• **Data extract**:

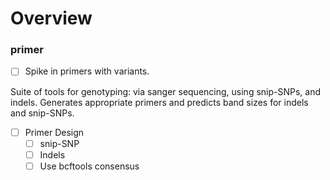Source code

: # Overview


### primer

* [ ] Spike in primers with variants.

Suite of tools for genotyping: via sanger sequencing, using snip-SNPs, and indels. Generates appropriate primers and predicts band sizes for indels and snip-SNPs.

* [ ] Primer Design 
    * [ ] snip-SNP
    * [ ] Indels
  * [ ] Use bcftools consensus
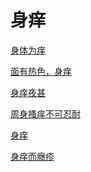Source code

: # 身痒[身体为痒](https://www.gmzyjc.com/search/result?wd=身体为痒)[面有热色，身痒](https://www.gmzyjc.com/search/result?wd=面有热色，身痒)[身痒夜甚](https://www.gmzyjc.com/search/result?wd=身痒夜甚)[周身搔痒不可忍耐](https://www.gmzyjc.com/search/result?wd=周身搔痒不可忍耐)[身痒](https://www.gmzyjc.com/search/result?wd=身痒)[身痒而癮疹](https://www.gmzyjc.com/search/result?wd=身痒而癮疹)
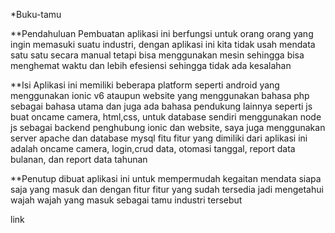 *Buku-tamu

**Pendahuluan
Pembuatan aplikasi ini berfungsi untuk orang orang yang ingin memasuki suatu industri, dengan aplikasi ini kita tidak usah mendata satu satu secara manual tetapi bisa menggunakan mesin sehingga bisa menghemat waktu dan lebih efesiensi sehingga tidak ada kesalahan

**Isi
Aplikasi ini memiliki beberapa platform seperti android yang menggunakan ionic v6 ataupun website yang menggunakan bahasa php sebagai bahasa utama dan juga ada bahasa pendukung lainnya seperti js buat oncame camera, html,css, untuk database sendiri menggunakan node js sebagai backend penghubung ionic dan website, saya juga menggunakan server apache dan database mysql
fitu fitur yang dimiliki dari aplikasi ini adalah
oncame camera, login,crud data, otomasi tanggal, report data bulanan, dan report data tahunan

**Penutup
dibuat aplikasi ini untuk mempermudah kegaitan mendata siapa saja yang masuk dan dengan fitur fitur yang sudah tersedia jadi mengetahui wajah wajah yang masuk sebagai tamu industri tersebut 

link
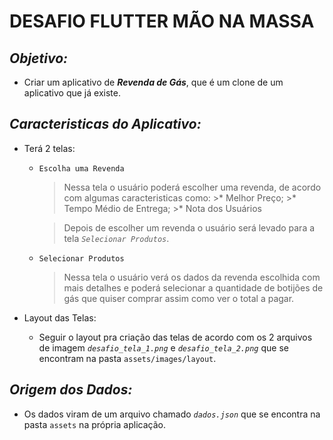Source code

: # **DESAFIO FLUTTER MÃO NA MASSA**

## ***Objetivo:***
- Criar um aplicativo de ***Revenda de Gás***, que é um clone de um aplicativo que já existe.

## ***Caracteristicas do Aplicativo:***
- Terá 2 telas: 
    * `Escolha uma Revenda`
        >  Nessa tela o usuário poderá escolher uma revenda, de acordo com algumas caracteristicas como:
            >* Melhor Preço;
            >* Tempo Médio de Entrega;
            >* Nota dos Usuários     
        
        > Depois de escolher um revenda o usuário será levado para a tela *`Selecionar Produtos`*.
    * `Selecionar Produtos`
        > Nessa tela o usuário verá os dados da revenda escolhida com mais detalhes e poderá selecionar a quantidade de botijões de gás que quiser comprar assim como ver o total a pagar.

- Layout das Telas:
    * Seguir o layout pra criação das telas de acordo com os 2 arquivos de imagem *`desafio_tela_1.png`* e *`desafio_tela_2.png`* que se encontram na pasta `assets/images/layout`.

## ***Origem dos Dados:***
- Os dados viram de um arquivo chamado *`dados.json`* que se encontra na pasta `assets` na própria aplicação.

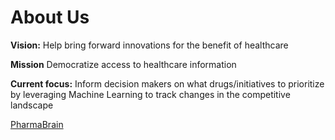 # About Us

**Vision:** Help bring forward innovations for the benefit of healthcare

**Mission** Democratize access to healthcare information

**Current focus:** Inform decision makers on what drugs/initiatives to prioritize by leveraging Machine Learning to track changes in the competitive landscape

[PharmaBrain](http://www.pharmabrain.ai/)
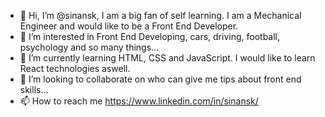 - 👋 Hi, I’m @sinansk, I am a big fan of self learning. I am a Mechanical Engineer and would like to be a Front End Developer.
- 👀 I’m interested in Front End Developing, cars, driving, football, psychology and so many things...
- 🌱 I’m currently learning HTML, CSS and JavaScript. I would like to learn React technologies aswell.
- 💞️ I’m looking to collaborate on who can give me tips about front end skills...
- 📫 How to reach me https://www.linkedin.com/in/sinansk/

<!---
sinansk/sinansk is a ✨ special ✨ repository because its `README.md` (this file) appears on your GitHub profile.
You can click the Preview link to take a look at your changes.
--->

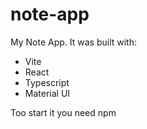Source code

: # note-app
My Note App. It was built with:
- Vite
- React
- Typescript
- Material UI

Too start it you need npm
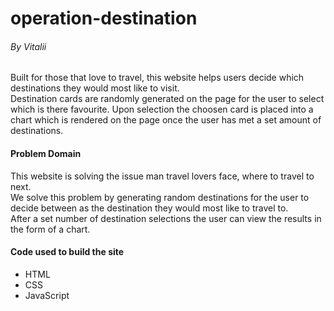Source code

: # operation-destination

###### By Vitalii

Built for those that love to travel, this website helps users decide which destinations they would most like to visit.  
Destination cards are randomly generated on the page for the user to select which is there favourite. Upon selection the choosen card is placed into a chart which is rendered on the page once the user has met a set amount of destinations.

#### Problem Domain

This website is solving the issue man travel lovers face, where to travel to next.  
We solve this problem by generating random destinations for the user to decide between as the destination they would most like to travel to.  
After a set number of destination selections the user can view the results in the form of a chart.

#### Code used to build the site

- HTML
- CSS
- JavaScript
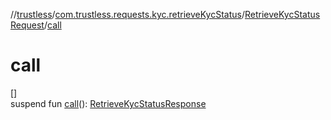 //[trustless](../../../index.md)/[com.trustless.requests.kyc.retrieveKycStatus](../index.md)/[RetrieveKycStatusRequest](index.md)/[call](call.md)

# call

[]\
suspend fun [call](call.md)(): [RetrieveKycStatusResponse](../-retrieve-kyc-status-response/index.md)
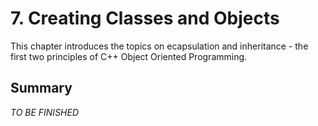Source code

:# 7. Creating Classes and Objects

This chapter introduces the topics on ecapsulation and inheritance - the first two principles of C++ Object Oriented Programming.

## Summary

_TO BE FINISHED_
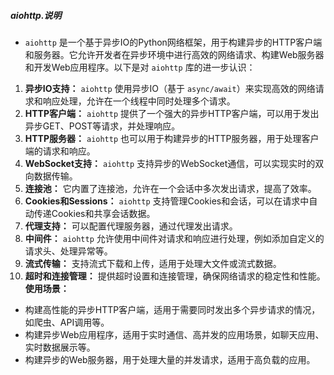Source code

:##### aiohttp.说明
- `aiohttp` 是一个基于异步IO的Python网络框架，用于构建异步的HTTP客户端和服务器。它允许开发者在异步环境中进行高效的网络请求、构建Web服务器和开发Web应用程序。以下是对 `aiohttp` 库的进一步认识：
1. **异步IO支持：** `aiohttp` 使用异步IO（基于 `async/await`）来实现高效的网络请求和响应处理，允许在一个线程中同时处理多个请求。
2. **HTTP客户端：** `aiohttp` 提供了一个强大的异步HTTP客户端，可以用于发出异步GET、POST等请求，并处理响应。
3. **HTTP服务器：** `aiohttp` 也可以用于构建异步的HTTP服务器，用于处理客户端的请求和响应。
4. **WebSocket支持：** `aiohttp` 支持异步的WebSocket通信，可以实现实时的双向数据传输。
5. **连接池：** 它内置了连接池，允许在一个会话中多次发出请求，提高了效率。
6. **Cookies和Sessions：** `aiohttp` 支持管理Cookies和会话，可以在请求中自动传递Cookies和共享会话数据。
7. **代理支持：** 可以配置代理服务器，通过代理发出请求。
8. **中间件：** `aiohttp` 允许使用中间件对请求和响应进行处理，例如添加自定义的请求头、处理异常等。
9. **流式传输：** 支持流式下载和上传，适用于处理大文件或流式数据。
10. **超时和连接管理：** 提供超时设置和连接管理，确保网络请求的稳定性和性能。
**使用场景：**
- 构建高性能的异步HTTP客户端，适用于需要同时发出多个异步请求的情况，如爬虫、API调用等。
- 构建异步Web应用程序，适用于实时通信、高并发的应用场景，如聊天应用、实时数据展示等。
- 构建异步的Web服务器，用于处理大量的并发请求，适用于高负载的应用。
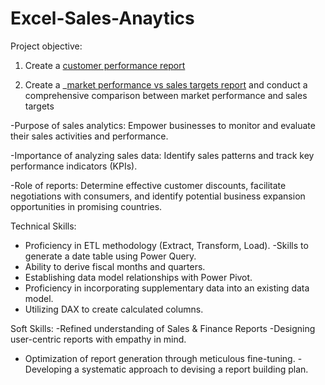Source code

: # Excel-Sales-Anaytics

Project objective:

1. Create a [customer performance report](https://github.com/Prathish-codes/Excel-Sales-Anaytics/blob/main/Customer%20Performance%20Report.pdf)

2. Create a _[market performance vs sales targets report](https://github.com/Prathish-codes/Excel-Sales-Anaytics/blob/main/Market_Performance%20vs%20Target%20Report.pdf) and conduct a comprehensive comparison between market performance and sales targets

-Purpose of sales analytics: Empower businesses to monitor and evaluate their sales activities and performance.

-Importance of analyzing sales data: Identify sales patterns and track key performance indicators (KPIs).

-Role of reports: Determine effective customer discounts, facilitate negotiations with consumers, and identify potential business expansion opportunities in promising countries.


Technical Skills:
- Proficiency in ETL methodology (Extract, Transform, Load).
 -Skills to generate a date table using Power Query.
- Ability to derive fiscal months and quarters.
- Establishing data model relationships with Power Pivot.
- Proficiency in incorporating supplementary data into an existing data model.
- Utilizing DAX to create calculated columns.
 
Soft Skills:
 -Refined understanding of Sales & Finance Reports
 -Designing user-centric reports with empathy in mind.
- Optimization of report generation through meticulous fine-tuning.
 -Developing a systematic approach to devising a report building plan.
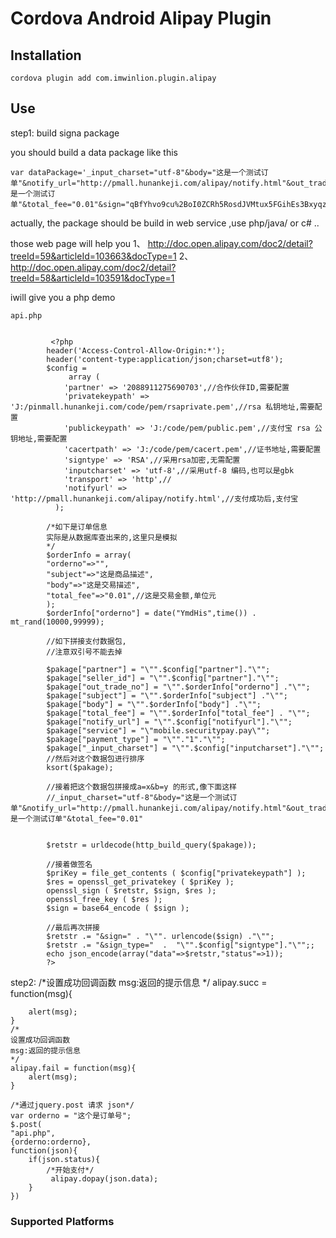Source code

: # Cordova Android Alipay Plugin

## Installation

    cordova plugin add com.imwinlion.plugin.alipay

## Use
step1: build signa package

   you should build a data package like this
   
	var dataPackage='_input_charset="utf-8"&body="这是一个测试订单"&notify_url="http://pmall.hunankeji.com/alipay/notify.html"&out_trade_no="cp20151102163121634"&partner="2088911275690703"&payment_type="1"&seller_id="2088911275690703"&service="mobile.securitypay.pay"&subject="这是一个测试订单"&total_fee="0.01"&sign="qBfYhvo9cu%2BoI0ZCRh5RosdJVMtux5FGihEs3Bxyqz2IlwzgHjiU3S%2Fu%2FxaQi8m5BpR2DC151%2FoTEQiBjeyCpE9BPrDsZwonoQKjGo%2F1522dcm3h26z33p4nfd3DDwUyIWK5or%2Bbp%2BItuE6Q9EV7JXYXQ1JVGZ%2F1uFxuUBISzLM%3D"&sign_type="RSA"';
   
   actually, the package should be build in web service ,use php/java/ or c# ..
   
   those web page will help you 
   1、	http://doc.open.alipay.com/doc2/detail?treeId=59&articleId=103663&docType=1
   2、      http://doc.open.alipay.com/doc2/detail?treeId=58&articleId=103591&docType=1 
   
   iwill give you a php demo 
   
   
    api.php 
   
   
			 <?php
			header('Access-Control-Allow-Origin:*');
			header('content-type:application/json;charset=utf8');
			$config = 
				 array (
			    'partner' => '2088911275690703',//合作伙伴ID,需要配置
			    'privatekeypath' => 'J:/pinmall.hunankeji.com/code/pem/rsaprivate.pem',//rsa 私钥地址,需要配置
			    'publickeypath' => 'J:/code/pem/public.pem',//支付宝 rsa 公钥地址,需要配置
			    'cacertpath' => 'J:/code/pem/cacert.pem',//证书地址,需要配置
			    'signtype' => 'RSA',//采用rsa加密,无需配置
			    'inputcharset' => 'utf-8',//采用utf-8 编码,也可以是gbk
			    'transport' => 'http',//
			    'notifyurl' => 'http://pmall.hunankeji.com/alipay/notify.html',//支付成功后,支付宝
			  );
			
			/*如下是订单信息
			实际是从数据库查出来的,这里只是模拟
			*/
			$orderInfo = array(
			"orderno"=>"",
			"subject"=>"这是商品描述",
			"body"=>"这是交易描述",
			"total_fee"=>"0.01",//这是交易金额,单位元
			);
			$orderInfo["orderno"] = date("YmdHis",time()) . mt_rand(10000,99999);
			
			//如下拼接支付数据包,
			//注意双引号不能去掉
			
			$pakage["partner"] = "\"".$config["partner"]."\"";
			$pakage["seller_id"] = "\"".$config["partner"]."\"";
			$pakage["out_trade_no"] = "\"".$orderInfo["orderno"] ."\"";
			$pakage["subject"] = "\"".$orderInfo["subject"] ."\"";
			$pakage["body"] = "\"".$orderInfo["body"] ."\"";
			$pakage["total_fee"] = "\"".$orderInfo["total_fee"] . "\"";
			$pakage["notify_url"] = "\"".$config["notifyurl"]."\"";
			$pakage["service"] = "\"mobile.securitypay.pay\"";
			$pakage["payment_type"] = "\""."1"."\"";
			$pakage["_input_charset"] = "\"".$config["inputcharset"]."\"";
			//然后对这个数据包进行排序
			ksort($pakage);
			
			//接着把这个数据包拼接成a=x&b=y 的形式,像下面这样
			//_input_charset="utf-8"&body="这是一个测试订单"&notify_url="http://pmall.hunankeji.com/alipay/notify.html"&out_trade_no="cp20151102163121634"&partner="2088911275690703"&payment_type="1"&seller_id="2088911275690703"&service="mobile.securitypay.pay"&subject="这是一个测试订单"&total_fee="0.01"
			
			
			$retstr = urldecode(http_build_query($pakage));
			
			//接着做签名
			$priKey = file_get_contents ( $config["privatekeypath"] );
			$res = openssl_get_privatekey ( $priKey );
			openssl_sign ( $retstr, $sign, $res );
			openssl_free_key ( $res );
			$sign = base64_encode ( $sign );
			
			//最后再次拼接
			$retstr .= "&sign=" . "\"". urlencode($sign) ."\"";
			$retstr .= "&sign_type="  .  "\"".$config["signtype"]."\"";;
			echo json_encode(array("data"=>$retstr,"status"=>1));
			?>


step2: 
	/*设置成功回调函数
	msg:返回的提示信息
	*/
	alipay.succ = function(msg){
		
		alert(msg);
	}
	/*
	设置成功回调函数
	msg:返回的提示信息
	*/
	alipay.fail = function(msg){
		alert(msg);
	}
	
	/*通过jquery.post 请求 json*/
	var orderno = "这个是订单号";
	$.post(
	"api.php",
	{orderno:orderno},
	function(json){
		if(json.status){
			/*开始支付*/
			 alipay.dopay(json.data);
		}
	})
	
### Supported Platforms
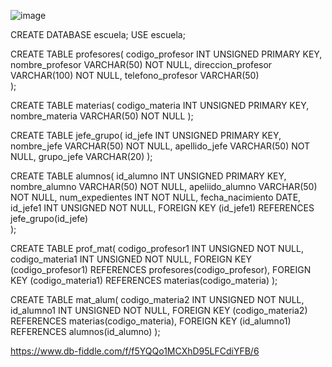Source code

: ![image](https://user-images.githubusercontent.com/103066839/170950385-98205b9a-2655-4a35-b4a4-f01663402e7d.png)

CREATE DATABASE escuela;
USE escuela;

CREATE TABLE profesores(
  codigo_profesor INT UNSIGNED PRIMARY KEY,
  nombre_profesor VARCHAR(50) NOT NULL,
    direccion_profesor VARCHAR(100) NOT NULL,
    telefono_profesor VARCHAR(50)	
  );

CREATE TABLE materias(
  codigo_materia INT UNSIGNED PRIMARY KEY,
    nombre_materia VARCHAR(50) NOT NULL
  );

CREATE TABLE jefe_grupo(
  id_jefe INT UNSIGNED PRIMARY KEY,
    nombre_jefe VARCHAR(50) NOT NULL,
    apellido_jefe VARCHAR(50) NOT NULL,
    grupo_jefe VARCHAR(20)
  );

CREATE TABLE alumnos(
  id_alumno INT UNSIGNED PRIMARY KEY,
    nombre_alumno VARCHAR(50) NOT NULL,
    apeliido_alumno VARCHAR(50) NOT NULL,
    num_expedientes INT NOT NULL,
    fecha_nacimiento DATE,
    id_jefe1 INT UNSIGNED NOT NULL,
    FOREIGN KEY (id_jefe1) REFERENCES jefe_grupo(id_jefe) 	
  );

CREATE TABLE prof_mat(
  codigo_profesor1 INT UNSIGNED NOT NULL,
    codigo_materia1 INT UNSIGNED NOT NULL,
    FOREIGN KEY (codigo_profesor1) REFERENCES profesores(codigo_profesor),
    FOREIGN KEY (codigo_materia1) REFERENCES materias(codigo_materia)
  );

CREATE TABLE mat_alum(
  codigo_materia2 INT UNSIGNED NOT NULL,
    id_alumno1 INT UNSIGNED NOT NULL,
    FOREIGN KEY (codigo_materia2) REFERENCES materias(codigo_materia),
    FOREIGN KEY (id_alumno1) REFERENCES alumnos(id_alumno)
  );

https://www.db-fiddle.com/f/f5YQQo1MCXhD95LFCdiYFB/6
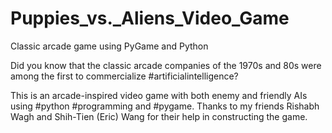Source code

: # Puppies_vs._Aliens_Video_Game

Classic arcade game using PyGame and Python

Did you know that the classic arcade companies of the 1970s and 80s were among the first to commercialize #artificialintelligence?

This is an arcade-inspired video game with both enemy and friendly AIs using #python #programming and #pygame. Thanks to my friends Rishabh Wagh and Shih-Tien (Eric) Wang for their help in constructing the game.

• **Action item**:
Gather up every line in the data above that contains the word "arcade", copying each one.

• **Exercise output**:
Classic arcade game using PyGame and Python
Did you know that the classic arcade companies of the 1970s and 80s were among the first to commercialize #artificialintelligence?
This is an arcade-inspired video game with both enemy and friendly AIs using #python #programming and #pygame. Thanks to my friends Rishabh Wagh and Shih-Tien (Eric) Wang for their help in constructing the game.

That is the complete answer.